__REQUIRED ACTION__
Would you please repeat, word for word, only the lines from the one holding "- user can rent" through the one holding "And pipe it" in the material below, without the pictures?

__SOURCE INFORMATION__
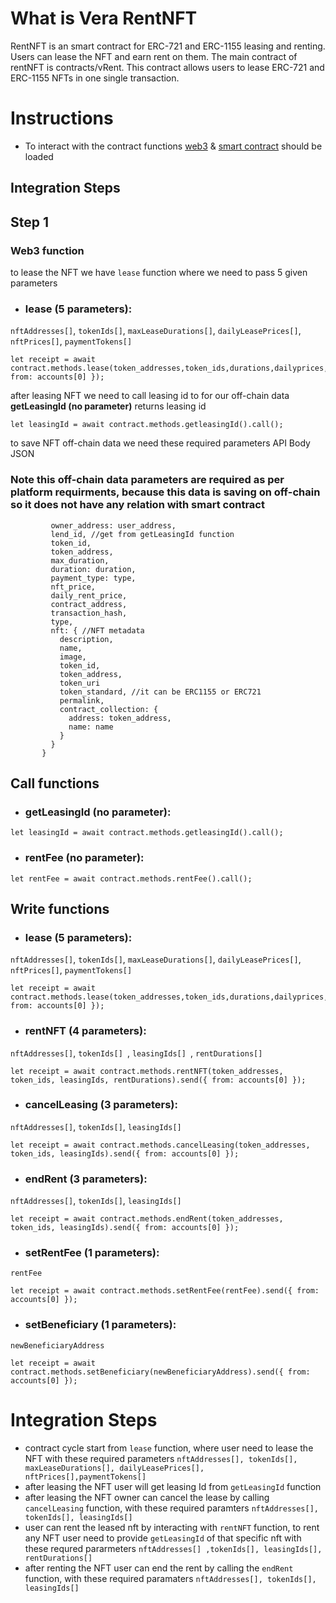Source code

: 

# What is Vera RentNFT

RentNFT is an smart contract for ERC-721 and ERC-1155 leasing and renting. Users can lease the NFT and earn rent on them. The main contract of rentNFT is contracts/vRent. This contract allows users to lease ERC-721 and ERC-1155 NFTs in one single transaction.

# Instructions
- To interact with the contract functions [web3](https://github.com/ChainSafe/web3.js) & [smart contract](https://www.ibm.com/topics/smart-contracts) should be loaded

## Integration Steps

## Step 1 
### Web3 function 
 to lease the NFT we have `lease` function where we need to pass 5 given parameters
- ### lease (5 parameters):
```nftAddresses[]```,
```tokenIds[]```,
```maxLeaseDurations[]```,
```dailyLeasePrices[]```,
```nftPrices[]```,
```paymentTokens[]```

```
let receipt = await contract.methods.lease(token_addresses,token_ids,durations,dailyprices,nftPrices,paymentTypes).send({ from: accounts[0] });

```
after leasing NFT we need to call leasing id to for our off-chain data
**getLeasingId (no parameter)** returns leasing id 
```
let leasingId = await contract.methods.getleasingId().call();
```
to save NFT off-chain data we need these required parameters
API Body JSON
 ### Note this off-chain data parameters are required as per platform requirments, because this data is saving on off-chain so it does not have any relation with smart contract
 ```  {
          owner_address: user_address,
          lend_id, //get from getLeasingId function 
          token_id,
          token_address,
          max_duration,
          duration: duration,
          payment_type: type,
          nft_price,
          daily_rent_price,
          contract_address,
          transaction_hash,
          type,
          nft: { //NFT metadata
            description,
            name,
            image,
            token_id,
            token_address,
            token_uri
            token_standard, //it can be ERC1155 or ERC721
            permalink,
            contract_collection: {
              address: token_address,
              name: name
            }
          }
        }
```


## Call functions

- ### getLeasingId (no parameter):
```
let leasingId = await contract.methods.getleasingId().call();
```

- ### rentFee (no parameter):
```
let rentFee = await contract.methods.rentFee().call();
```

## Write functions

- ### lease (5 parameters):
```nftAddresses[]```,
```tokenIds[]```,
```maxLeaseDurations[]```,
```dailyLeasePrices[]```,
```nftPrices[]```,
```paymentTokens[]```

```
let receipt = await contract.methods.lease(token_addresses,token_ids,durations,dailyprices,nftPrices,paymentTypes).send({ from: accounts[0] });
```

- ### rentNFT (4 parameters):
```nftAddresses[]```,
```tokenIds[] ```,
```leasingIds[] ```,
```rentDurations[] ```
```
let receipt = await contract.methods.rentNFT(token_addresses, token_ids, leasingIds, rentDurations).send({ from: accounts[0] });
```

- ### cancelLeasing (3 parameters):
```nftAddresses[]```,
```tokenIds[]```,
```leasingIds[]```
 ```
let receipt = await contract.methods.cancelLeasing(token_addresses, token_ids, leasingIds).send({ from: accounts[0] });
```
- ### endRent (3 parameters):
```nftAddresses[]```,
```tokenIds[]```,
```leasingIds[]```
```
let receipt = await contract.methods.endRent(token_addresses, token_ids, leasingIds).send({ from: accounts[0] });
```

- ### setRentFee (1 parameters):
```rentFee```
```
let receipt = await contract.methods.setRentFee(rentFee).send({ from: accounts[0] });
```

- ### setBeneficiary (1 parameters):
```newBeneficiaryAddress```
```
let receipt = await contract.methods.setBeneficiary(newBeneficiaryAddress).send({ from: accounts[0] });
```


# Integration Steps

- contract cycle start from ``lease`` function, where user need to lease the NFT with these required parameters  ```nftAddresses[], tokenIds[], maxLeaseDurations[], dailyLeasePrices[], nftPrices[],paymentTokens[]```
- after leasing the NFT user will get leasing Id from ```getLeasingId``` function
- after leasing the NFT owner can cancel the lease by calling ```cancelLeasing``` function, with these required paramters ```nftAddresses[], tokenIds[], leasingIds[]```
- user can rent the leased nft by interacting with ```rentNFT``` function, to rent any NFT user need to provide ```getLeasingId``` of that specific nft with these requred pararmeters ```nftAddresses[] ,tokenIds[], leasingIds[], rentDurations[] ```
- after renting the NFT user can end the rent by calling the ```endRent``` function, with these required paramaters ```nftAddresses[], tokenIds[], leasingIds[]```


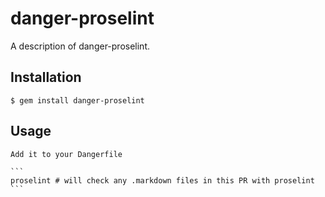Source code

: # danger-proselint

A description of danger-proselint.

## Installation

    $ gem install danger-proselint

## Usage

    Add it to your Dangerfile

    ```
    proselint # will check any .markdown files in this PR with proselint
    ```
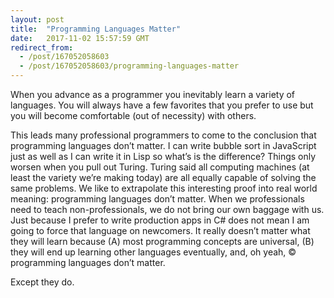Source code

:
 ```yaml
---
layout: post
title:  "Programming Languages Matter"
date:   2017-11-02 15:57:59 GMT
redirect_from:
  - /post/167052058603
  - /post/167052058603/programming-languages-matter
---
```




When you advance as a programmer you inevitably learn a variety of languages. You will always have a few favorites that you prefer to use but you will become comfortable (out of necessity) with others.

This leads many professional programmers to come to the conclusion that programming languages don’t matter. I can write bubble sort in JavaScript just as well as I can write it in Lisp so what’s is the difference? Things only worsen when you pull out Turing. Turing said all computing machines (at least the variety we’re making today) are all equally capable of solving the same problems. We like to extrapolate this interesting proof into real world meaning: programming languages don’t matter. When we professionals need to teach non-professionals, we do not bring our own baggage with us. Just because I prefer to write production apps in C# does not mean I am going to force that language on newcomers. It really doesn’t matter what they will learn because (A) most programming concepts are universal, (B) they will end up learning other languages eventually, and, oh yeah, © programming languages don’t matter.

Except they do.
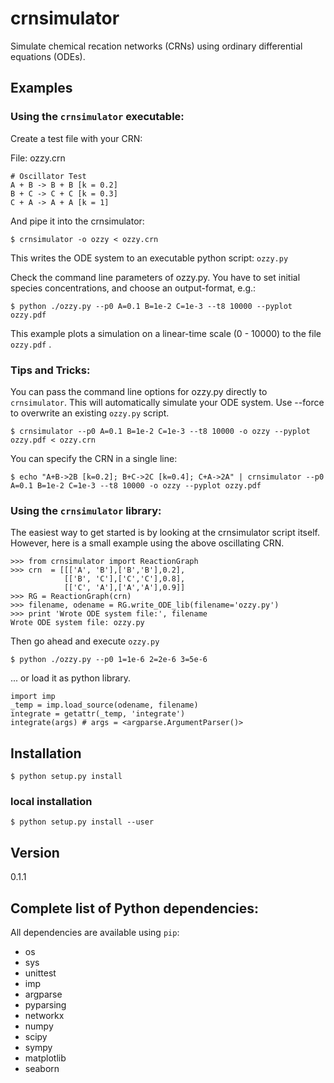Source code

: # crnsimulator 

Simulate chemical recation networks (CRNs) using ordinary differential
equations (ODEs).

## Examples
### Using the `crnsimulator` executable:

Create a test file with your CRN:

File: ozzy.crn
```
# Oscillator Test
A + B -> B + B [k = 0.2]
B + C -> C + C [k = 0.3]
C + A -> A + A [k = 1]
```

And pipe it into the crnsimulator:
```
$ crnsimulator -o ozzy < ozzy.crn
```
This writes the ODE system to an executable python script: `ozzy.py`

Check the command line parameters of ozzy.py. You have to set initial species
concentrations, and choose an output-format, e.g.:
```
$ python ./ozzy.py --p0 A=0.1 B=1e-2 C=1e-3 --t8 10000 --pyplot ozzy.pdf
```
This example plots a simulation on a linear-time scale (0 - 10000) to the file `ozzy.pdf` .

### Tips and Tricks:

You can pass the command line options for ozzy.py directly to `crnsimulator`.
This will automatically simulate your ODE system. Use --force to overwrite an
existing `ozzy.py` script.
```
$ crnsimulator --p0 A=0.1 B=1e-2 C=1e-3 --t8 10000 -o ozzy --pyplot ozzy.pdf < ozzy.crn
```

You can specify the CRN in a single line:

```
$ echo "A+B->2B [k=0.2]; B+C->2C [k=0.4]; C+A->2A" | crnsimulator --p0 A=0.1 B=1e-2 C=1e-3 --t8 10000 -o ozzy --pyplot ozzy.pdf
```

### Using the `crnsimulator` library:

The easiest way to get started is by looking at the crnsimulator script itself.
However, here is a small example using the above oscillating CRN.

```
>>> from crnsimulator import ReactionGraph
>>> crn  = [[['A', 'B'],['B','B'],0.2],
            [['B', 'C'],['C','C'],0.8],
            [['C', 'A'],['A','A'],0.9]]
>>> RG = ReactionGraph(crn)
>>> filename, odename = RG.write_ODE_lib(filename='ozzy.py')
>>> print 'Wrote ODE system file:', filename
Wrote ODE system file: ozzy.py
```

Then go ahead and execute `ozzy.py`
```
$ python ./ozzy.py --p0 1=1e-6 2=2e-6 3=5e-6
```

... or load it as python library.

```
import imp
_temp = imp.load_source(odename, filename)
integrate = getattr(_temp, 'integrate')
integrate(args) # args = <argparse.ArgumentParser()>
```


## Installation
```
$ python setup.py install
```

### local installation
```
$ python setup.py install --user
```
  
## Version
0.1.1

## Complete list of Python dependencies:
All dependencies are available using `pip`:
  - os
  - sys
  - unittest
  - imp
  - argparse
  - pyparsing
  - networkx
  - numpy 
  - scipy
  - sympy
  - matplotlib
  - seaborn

---

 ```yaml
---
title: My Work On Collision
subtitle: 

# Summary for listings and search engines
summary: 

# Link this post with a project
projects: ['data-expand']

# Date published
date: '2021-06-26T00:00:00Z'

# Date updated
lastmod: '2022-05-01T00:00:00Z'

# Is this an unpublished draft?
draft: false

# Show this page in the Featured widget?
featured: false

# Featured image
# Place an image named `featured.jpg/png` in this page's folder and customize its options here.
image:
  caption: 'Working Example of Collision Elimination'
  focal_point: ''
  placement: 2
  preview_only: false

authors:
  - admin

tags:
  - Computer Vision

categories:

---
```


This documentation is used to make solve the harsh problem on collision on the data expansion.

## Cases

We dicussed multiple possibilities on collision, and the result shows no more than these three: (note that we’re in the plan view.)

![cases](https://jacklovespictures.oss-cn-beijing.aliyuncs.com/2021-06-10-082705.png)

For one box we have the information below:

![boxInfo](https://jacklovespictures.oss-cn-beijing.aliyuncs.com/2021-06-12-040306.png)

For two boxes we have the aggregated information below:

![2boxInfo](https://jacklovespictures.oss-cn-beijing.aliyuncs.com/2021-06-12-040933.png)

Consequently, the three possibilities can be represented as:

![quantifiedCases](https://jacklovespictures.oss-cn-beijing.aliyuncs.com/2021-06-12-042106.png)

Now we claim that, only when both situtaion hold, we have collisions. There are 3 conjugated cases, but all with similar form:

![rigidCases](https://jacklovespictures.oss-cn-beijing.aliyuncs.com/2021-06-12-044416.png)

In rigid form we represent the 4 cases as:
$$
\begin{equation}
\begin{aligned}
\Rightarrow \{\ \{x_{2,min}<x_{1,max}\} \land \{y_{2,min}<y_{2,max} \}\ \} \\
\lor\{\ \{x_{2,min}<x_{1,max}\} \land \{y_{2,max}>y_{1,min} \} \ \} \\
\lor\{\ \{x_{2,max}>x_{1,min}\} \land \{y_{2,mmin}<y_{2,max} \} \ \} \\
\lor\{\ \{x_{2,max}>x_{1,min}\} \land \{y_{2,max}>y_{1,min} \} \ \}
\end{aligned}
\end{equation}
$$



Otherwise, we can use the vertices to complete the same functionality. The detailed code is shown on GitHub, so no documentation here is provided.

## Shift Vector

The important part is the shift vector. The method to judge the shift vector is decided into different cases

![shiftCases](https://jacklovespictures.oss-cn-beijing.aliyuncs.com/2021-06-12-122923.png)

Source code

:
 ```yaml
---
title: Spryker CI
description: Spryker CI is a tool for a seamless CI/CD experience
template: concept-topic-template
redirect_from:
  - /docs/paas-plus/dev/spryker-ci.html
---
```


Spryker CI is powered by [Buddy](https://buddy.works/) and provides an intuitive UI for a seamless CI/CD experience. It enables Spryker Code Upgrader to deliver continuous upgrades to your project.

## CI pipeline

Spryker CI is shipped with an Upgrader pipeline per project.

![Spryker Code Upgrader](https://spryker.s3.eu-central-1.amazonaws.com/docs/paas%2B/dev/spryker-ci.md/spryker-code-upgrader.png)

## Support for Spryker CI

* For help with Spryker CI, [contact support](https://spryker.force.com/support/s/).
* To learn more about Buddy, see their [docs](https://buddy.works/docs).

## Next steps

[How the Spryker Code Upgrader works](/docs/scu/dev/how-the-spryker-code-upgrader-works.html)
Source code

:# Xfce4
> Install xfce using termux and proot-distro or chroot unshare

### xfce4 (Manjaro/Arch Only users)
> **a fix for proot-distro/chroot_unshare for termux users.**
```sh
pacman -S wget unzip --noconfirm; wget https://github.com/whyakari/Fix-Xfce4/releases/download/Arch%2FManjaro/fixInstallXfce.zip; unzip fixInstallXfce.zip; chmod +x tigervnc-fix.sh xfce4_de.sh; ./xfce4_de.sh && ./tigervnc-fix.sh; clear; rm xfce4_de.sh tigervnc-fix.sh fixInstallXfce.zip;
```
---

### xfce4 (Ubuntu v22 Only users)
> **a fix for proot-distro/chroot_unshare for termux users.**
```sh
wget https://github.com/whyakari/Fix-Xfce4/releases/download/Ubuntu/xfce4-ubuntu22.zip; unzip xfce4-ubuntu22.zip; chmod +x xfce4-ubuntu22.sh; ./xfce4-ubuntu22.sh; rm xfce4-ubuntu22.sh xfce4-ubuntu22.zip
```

==

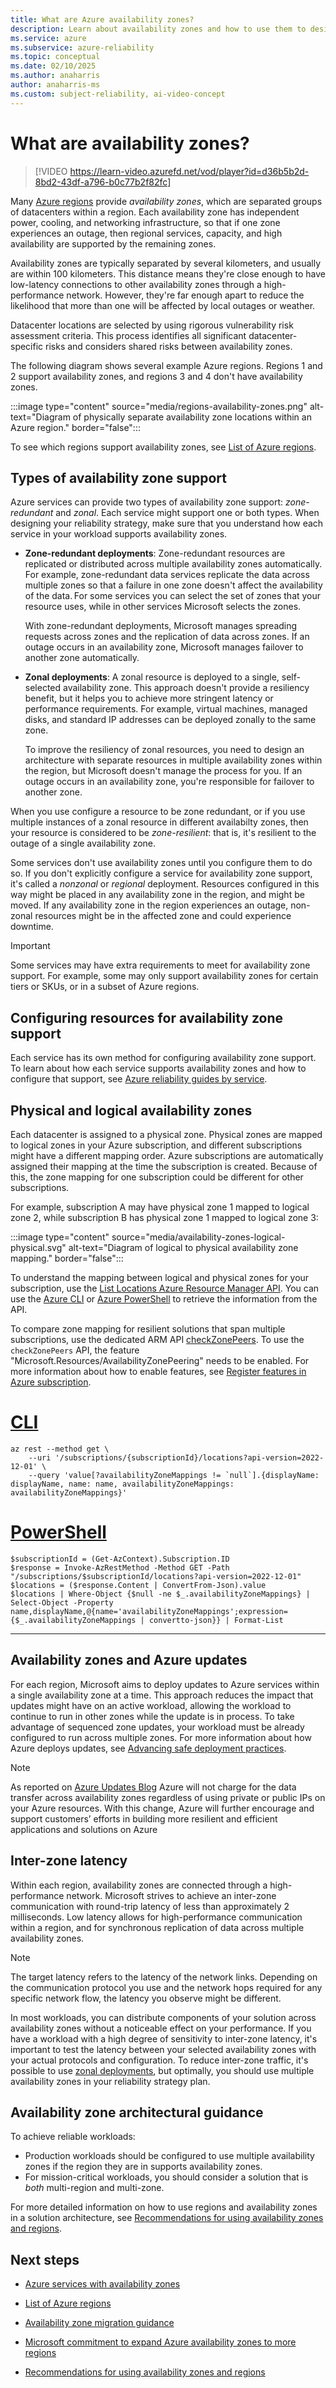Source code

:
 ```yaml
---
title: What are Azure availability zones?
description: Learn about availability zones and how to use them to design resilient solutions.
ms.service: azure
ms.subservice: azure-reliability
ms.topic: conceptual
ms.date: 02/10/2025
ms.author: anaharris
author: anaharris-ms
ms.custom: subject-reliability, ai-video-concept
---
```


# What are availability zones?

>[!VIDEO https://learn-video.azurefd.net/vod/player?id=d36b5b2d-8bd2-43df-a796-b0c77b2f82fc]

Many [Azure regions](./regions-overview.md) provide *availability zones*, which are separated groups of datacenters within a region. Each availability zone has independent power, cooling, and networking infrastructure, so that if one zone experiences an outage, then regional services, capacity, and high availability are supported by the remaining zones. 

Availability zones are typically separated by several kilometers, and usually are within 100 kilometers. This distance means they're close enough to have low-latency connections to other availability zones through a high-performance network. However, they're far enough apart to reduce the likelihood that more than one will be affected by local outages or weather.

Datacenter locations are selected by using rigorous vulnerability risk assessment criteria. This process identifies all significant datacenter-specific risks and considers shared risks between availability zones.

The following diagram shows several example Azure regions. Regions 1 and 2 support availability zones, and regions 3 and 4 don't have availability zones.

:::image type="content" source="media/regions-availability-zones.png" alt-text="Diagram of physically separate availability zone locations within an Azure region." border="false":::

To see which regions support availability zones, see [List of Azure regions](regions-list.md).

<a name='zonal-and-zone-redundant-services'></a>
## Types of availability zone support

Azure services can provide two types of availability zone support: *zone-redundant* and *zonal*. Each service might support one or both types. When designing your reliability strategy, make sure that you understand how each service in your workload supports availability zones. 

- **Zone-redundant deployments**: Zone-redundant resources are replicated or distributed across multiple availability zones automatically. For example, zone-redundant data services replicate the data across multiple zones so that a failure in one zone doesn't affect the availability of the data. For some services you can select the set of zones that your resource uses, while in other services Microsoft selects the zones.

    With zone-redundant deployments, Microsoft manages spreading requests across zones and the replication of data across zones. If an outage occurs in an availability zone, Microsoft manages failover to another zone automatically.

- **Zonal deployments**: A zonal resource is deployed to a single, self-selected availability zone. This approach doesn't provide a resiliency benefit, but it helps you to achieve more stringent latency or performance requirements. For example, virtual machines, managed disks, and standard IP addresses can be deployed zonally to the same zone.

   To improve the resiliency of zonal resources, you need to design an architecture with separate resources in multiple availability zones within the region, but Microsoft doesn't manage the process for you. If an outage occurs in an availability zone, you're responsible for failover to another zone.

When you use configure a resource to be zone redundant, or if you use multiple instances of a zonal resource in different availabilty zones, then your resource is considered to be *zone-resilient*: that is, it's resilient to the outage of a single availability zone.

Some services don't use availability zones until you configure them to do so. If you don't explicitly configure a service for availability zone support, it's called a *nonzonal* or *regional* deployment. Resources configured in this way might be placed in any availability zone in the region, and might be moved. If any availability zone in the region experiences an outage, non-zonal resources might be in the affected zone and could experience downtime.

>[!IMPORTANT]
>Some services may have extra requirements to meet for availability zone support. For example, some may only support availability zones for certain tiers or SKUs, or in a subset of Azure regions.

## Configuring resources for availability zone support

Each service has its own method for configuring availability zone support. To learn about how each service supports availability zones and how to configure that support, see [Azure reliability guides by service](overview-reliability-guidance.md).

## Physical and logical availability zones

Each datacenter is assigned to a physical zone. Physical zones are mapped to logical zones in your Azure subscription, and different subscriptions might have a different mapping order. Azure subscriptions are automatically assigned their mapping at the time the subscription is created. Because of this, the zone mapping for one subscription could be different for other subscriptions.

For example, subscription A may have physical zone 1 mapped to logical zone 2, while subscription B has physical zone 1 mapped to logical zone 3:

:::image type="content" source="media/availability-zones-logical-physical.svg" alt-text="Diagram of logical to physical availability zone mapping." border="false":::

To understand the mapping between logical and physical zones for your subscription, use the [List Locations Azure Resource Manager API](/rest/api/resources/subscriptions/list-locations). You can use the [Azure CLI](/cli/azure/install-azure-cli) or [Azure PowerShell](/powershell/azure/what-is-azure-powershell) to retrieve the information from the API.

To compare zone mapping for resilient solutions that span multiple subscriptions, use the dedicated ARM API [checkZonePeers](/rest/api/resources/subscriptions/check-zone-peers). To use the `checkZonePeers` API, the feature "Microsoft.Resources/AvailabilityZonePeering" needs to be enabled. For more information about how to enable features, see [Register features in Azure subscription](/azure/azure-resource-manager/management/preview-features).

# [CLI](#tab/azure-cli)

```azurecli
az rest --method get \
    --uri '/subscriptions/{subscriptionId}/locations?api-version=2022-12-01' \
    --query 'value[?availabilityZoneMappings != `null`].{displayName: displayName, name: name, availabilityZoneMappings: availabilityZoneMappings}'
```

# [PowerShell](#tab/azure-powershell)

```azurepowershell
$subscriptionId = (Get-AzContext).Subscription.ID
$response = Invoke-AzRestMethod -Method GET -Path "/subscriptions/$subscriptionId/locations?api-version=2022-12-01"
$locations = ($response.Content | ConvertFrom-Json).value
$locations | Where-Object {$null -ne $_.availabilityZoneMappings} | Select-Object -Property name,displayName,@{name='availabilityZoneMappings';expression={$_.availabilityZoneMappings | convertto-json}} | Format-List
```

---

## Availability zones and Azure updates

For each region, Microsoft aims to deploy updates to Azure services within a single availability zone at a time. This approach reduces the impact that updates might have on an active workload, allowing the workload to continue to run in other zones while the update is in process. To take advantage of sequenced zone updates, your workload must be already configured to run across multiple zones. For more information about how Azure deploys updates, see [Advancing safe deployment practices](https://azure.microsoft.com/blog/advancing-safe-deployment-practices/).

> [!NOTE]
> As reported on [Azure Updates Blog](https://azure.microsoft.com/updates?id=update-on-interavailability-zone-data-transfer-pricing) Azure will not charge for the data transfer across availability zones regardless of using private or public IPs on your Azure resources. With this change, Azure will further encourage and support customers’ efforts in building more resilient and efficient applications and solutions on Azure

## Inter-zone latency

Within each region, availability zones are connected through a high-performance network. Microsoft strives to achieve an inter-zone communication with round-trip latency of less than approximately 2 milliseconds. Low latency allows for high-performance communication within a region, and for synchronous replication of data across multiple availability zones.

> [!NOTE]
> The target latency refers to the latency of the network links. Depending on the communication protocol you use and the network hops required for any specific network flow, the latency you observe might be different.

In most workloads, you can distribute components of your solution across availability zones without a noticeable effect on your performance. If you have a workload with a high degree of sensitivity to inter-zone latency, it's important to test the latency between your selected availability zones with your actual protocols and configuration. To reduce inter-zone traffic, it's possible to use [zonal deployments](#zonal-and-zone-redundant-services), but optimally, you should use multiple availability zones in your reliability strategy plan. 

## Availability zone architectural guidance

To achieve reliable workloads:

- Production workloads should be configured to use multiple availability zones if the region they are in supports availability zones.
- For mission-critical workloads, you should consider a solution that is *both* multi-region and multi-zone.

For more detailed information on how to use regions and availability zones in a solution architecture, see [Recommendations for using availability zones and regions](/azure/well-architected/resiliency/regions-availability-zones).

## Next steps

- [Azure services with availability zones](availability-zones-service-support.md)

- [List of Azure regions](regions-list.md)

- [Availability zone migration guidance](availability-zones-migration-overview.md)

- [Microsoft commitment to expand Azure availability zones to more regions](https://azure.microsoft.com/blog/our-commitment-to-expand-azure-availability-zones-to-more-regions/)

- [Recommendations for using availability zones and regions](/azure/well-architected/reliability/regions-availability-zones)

__RESULT OF THIS EXERCISE__
- user can rent the leased nft by interacting with ```rentNFT``` function, to rent any NFT user need to provide ```getLeasingId``` of that specific nft with these requred pararmeters ```nftAddresses[] ,tokenIds[], leasingIds[], rentDurations[] ```
- after renting the NFT user can end the rent by calling the ```endRent``` function, with these required paramaters ```nftAddresses[], tokenIds[], leasingIds[]```


Source code

: # danger-proselint

A description of danger-proselint.

## Installation

    $ gem install danger-proselint

## Usage

    Add it to your Dangerfile

    ```
    proselint # will check any .markdown files in this PR with proselint
    ```
Source code

:
 ```yaml
---
layout: post
title:  "Programming Languages Matter"
date:   2017-11-02 15:57:59 GMT
redirect_from:
  - /post/167052058603
  - /post/167052058603/programming-languages-matter
---
```




When you advance as a programmer you inevitably learn a variety of languages. You will always have a few favorites that you prefer to use but you will become comfortable (out of necessity) with others.

This leads many professional programmers to come to the conclusion that programming languages don’t matter. I can write bubble sort in JavaScript just as well as I can write it in Lisp so what’s is the difference? Things only worsen when you pull out Turing. Turing said all computing machines (at least the variety we’re making today) are all equally capable of solving the same problems. We like to extrapolate this interesting proof into real world meaning: programming languages don’t matter. When we professionals need to teach non-professionals, we do not bring our own baggage with us. Just because I prefer to write production apps in C# does not mean I am going to force that language on newcomers. It really doesn’t matter what they will learn because (A) most programming concepts are universal, (B) they will end up learning other languages eventually, and, oh yeah, © programming languages don’t matter.

Except they do.
Source code

: # crnsimulator 

Simulate chemical recation networks (CRNs) using ordinary differential
equations (ODEs).

## Examples
### Using the `crnsimulator` executable:

Create a test file with your CRN:

File: ozzy.crn
```
# Oscillator Test
A + B -> B + B [k = 0.2]
B + C -> C + C [k = 0.3]
C + A -> A + A [k = 1]
```

And pipe it into the crnsimulator:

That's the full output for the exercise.